Report on NEB VASP installation

Message

pavel · #1 Post by **pavel** » Wed Jun 27, 2007 12:10 pm

There is a contradiction in the VASP manual:
(i) p.23 section 3.5.16 MPI_CHAIN says: "In this case each image must run on one and only one node ..."
(ii) p.81 section 6.54 Elastic band method says "The number of nodes must be dividable by the number of images (...). VASP divides the nodes in groups, and each group then works on one "image"."

After finding this contradiction I had a problem what precompiler flag NGXhalf (serial version) or NGZhalf (parallel version) should be selected. By trial and fail method I found that NGZhalf flag should be used.

Dear VASP admin, it would be useful to make appropriate changes in the documentation.

The following problems were encountered during preprocessing and compilation:
1) The file "symbol.inc" contains the following macro

Code: Select all

#define STOP CALL M_exit; STOP

which is defined in the section #elif defined(MPI_CHAIN).
This macro produces recursion expanding STOP again and again.
Solution is simple and is used in the other section of "symbol.inc":
#define STOP CALL M_exit; stop
Preprocessor appears to be case sensitive and does not expand stop again.

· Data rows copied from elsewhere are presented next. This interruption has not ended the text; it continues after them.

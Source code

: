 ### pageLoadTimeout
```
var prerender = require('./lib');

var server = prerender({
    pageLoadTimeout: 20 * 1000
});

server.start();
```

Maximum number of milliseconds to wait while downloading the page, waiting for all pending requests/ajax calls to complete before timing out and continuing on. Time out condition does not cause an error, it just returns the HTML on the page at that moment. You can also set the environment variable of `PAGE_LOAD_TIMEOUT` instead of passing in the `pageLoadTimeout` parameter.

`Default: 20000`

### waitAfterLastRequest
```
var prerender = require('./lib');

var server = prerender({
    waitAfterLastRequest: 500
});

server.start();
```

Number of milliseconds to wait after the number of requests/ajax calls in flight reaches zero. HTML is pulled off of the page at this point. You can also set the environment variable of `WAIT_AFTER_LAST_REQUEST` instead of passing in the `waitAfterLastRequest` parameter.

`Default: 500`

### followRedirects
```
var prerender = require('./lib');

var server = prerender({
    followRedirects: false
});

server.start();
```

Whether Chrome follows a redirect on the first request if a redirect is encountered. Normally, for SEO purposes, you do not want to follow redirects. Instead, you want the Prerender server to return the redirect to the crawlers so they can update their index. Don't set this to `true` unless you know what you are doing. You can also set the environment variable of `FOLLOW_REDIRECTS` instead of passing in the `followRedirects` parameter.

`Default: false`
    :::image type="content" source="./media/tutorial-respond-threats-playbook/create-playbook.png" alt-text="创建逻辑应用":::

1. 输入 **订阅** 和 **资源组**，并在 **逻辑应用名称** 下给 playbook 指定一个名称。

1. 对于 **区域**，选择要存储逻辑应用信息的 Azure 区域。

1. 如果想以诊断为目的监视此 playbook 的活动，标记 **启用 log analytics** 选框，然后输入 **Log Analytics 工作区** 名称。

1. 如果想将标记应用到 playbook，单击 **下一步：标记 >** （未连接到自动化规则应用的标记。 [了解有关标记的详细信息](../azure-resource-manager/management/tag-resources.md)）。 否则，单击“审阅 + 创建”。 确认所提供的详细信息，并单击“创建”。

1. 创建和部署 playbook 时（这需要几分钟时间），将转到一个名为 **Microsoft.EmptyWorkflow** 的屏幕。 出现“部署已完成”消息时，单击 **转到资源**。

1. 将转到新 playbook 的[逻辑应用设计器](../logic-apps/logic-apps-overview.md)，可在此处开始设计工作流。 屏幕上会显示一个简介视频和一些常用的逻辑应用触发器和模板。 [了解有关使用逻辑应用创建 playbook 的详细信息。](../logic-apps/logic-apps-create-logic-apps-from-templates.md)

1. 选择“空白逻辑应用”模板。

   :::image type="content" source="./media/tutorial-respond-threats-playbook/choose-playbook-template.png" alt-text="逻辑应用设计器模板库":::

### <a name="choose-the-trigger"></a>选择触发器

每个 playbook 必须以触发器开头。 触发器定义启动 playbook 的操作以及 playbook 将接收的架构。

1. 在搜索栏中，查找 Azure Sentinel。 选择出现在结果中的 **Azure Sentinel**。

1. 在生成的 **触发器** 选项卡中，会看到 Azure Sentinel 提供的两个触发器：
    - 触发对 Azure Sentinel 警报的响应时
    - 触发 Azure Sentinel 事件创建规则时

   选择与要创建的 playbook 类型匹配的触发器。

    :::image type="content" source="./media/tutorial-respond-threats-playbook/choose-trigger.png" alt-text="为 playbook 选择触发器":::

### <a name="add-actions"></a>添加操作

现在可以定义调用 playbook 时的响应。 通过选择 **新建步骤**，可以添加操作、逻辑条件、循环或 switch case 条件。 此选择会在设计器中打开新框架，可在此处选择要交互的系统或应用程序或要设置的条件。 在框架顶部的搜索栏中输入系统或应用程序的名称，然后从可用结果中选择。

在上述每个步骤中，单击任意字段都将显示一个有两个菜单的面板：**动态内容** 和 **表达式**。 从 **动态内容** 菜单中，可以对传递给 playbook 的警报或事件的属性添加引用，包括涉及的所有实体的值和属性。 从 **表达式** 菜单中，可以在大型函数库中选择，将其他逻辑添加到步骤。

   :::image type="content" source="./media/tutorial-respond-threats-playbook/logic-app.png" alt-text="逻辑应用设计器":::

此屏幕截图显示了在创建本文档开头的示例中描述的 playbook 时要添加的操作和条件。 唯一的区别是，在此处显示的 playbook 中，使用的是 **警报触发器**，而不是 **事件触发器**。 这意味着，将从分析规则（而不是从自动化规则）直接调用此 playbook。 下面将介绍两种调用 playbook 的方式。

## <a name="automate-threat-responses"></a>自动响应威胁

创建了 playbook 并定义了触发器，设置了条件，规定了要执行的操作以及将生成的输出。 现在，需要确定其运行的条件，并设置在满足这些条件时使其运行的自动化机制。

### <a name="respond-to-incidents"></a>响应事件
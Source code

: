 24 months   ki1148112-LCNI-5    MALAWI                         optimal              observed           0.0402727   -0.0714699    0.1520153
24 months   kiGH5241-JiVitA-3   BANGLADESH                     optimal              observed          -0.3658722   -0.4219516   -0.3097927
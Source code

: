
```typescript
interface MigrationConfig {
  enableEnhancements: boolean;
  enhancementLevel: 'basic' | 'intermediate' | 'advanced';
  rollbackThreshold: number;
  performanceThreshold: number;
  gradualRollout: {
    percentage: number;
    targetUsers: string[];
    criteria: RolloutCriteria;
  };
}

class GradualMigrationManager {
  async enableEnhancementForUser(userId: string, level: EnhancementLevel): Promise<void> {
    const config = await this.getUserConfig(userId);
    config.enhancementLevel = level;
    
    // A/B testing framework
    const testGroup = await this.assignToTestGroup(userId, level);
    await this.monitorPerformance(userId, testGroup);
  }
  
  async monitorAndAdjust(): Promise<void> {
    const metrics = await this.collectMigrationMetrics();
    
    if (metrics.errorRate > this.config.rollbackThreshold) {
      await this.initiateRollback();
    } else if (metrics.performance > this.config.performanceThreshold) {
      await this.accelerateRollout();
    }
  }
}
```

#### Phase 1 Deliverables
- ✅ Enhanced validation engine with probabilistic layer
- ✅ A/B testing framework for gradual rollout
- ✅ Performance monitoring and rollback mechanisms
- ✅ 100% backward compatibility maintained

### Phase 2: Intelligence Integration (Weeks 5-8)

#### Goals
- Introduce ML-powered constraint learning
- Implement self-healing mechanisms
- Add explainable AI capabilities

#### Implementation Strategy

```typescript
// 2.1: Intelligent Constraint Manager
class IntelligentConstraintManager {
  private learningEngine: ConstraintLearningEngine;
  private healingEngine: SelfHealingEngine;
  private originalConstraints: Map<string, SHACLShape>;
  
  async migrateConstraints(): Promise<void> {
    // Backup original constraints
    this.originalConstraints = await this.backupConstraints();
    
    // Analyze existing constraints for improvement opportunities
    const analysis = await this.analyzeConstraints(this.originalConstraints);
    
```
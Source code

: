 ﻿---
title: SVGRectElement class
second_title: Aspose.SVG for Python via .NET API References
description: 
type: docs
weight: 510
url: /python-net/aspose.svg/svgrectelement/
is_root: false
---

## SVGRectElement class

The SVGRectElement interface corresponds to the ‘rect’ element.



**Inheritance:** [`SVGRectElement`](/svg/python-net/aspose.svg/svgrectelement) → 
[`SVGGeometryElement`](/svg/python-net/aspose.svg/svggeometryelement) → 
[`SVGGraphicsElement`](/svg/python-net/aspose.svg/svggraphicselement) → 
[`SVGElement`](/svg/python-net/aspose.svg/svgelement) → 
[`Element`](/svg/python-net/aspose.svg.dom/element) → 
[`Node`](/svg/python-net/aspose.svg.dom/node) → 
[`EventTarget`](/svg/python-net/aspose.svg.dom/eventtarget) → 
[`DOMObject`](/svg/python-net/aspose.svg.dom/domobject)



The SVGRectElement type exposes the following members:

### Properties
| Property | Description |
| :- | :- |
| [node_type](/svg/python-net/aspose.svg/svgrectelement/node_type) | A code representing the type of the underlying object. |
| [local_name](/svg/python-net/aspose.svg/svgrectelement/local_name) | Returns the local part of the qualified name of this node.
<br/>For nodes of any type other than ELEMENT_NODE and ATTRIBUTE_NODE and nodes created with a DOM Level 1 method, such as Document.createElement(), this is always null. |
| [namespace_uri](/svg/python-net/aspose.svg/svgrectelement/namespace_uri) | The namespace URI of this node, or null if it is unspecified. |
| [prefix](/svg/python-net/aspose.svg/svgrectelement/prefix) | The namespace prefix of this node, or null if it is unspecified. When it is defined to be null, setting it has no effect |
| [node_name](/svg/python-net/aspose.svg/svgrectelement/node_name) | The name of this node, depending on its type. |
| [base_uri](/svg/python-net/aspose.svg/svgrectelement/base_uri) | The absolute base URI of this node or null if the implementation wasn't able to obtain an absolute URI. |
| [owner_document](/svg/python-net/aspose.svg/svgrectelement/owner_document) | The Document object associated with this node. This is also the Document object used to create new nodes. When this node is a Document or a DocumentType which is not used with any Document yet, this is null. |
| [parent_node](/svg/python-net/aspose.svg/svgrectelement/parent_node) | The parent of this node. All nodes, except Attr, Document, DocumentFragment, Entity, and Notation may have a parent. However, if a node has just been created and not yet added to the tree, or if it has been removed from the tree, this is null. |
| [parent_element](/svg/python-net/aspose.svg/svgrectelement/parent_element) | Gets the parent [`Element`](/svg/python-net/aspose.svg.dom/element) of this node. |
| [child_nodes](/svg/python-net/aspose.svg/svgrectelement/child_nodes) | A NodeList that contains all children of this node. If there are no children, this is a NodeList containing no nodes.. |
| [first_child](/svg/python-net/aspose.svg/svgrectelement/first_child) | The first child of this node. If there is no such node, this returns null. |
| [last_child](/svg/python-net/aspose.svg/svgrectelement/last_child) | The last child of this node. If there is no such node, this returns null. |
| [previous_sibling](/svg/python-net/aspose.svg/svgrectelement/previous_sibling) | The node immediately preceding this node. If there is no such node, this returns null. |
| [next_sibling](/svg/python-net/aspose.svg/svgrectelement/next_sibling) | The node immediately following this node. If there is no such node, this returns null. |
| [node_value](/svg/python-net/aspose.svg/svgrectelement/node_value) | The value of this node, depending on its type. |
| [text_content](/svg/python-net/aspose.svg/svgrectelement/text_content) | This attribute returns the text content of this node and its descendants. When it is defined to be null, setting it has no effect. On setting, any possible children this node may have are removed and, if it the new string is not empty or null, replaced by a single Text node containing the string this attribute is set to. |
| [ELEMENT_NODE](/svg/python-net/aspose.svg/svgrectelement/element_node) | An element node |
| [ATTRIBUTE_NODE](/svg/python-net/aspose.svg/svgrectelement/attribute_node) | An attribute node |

2) Compilation errors were found for pardens.f. The reason was that some parts of the code, which should be compiled if MPI flag is defined, were missed when MPI_CHAIN flag was defined.
Solution was not so elegant: I replaced blocks

Code: Select all

 #ifdef MPI
...
#endif

with

Code: Select all

 #ifdef MPI
...
#elif defined(MPI_CHAIN)
... (here the same block of lines repeated as above)
#endif

In this way description and initialization of some variables is included both for MPI and MPI_CHAIN flags.

#2 Post by **admin** » Thu Jun 28, 2007 9:36 am

the usage of NGXhalf and NGZhalf is clearly defined: the NEB method affords the parallel executable, hence NGZhalf has to be used.
also the usage of the MPI_CHAIN is obvious: if you intend to use as many procesors as IMAGES in INCAR, vasp runs faster if you use -DMPI_CHAIN. If you intend to use more than one processor for each image (ie number of porcessors is an integer multiple of the number of images), -DMPI has to be used.

pavel · #3 Post by **pavel** » Tue Jul 03, 2007 2:52 pm

Thanks for your clarification. If it would be written in the manual this way, it would be no problems with understanding.
Now another problem was discovered: executable compiled with MPI_CHAIN flag failed with an error:
* 253 Invalid operation PROG=m_alltoallv_z ELN=1047(40005df04)
* 252 Floating-point zero divide PROG=fexcg_ ELN=357(4001e2e80)
...
**** 99 Execution suspended PROG=fexcg_ ELN=357(4001e362c)
Called from xcgrad.fexcg ELN=188(4001deec8)
Called from pot.potlok ELN=269(4002f5d18)
Called from elmin ELN=352(40052a404)
Called from vamp ELN=2337(4000208b0)

It looks like there is a division by zero in fexcg_. Do you have some suggestion how to fix it?

On the other hand the executable compiled with NGZhalf and MPI is running the same NEB job without errors. Only ISYM=0 was set to avoid problems with one of the configurations. However this version is extremely slow in comparison with simple relaxation job:
Starting and ending points for NEB were relaxed using 4 CPUs for 1.15 h (convergence reached). This means that using 1 CPU it would require 4.6 h. Taking into account interprocess communication in NEB job with 4 intermediate configurations (one configuration per CPU) one can estimate the time to be about 6-7 h.
The task is now running for 3 days and is not finished yet. However, the intermediate results are OK and there is a convergence. The problem is that each relaxation step now requires about 10 times more (500 sec x 4 CPU=2000 sec per ion relaxation step should be compared with 16000 sec per relaxation step for NEB job).
Is it a normal behavior? Are you expecting that MPI_CHAIN executable will be faster?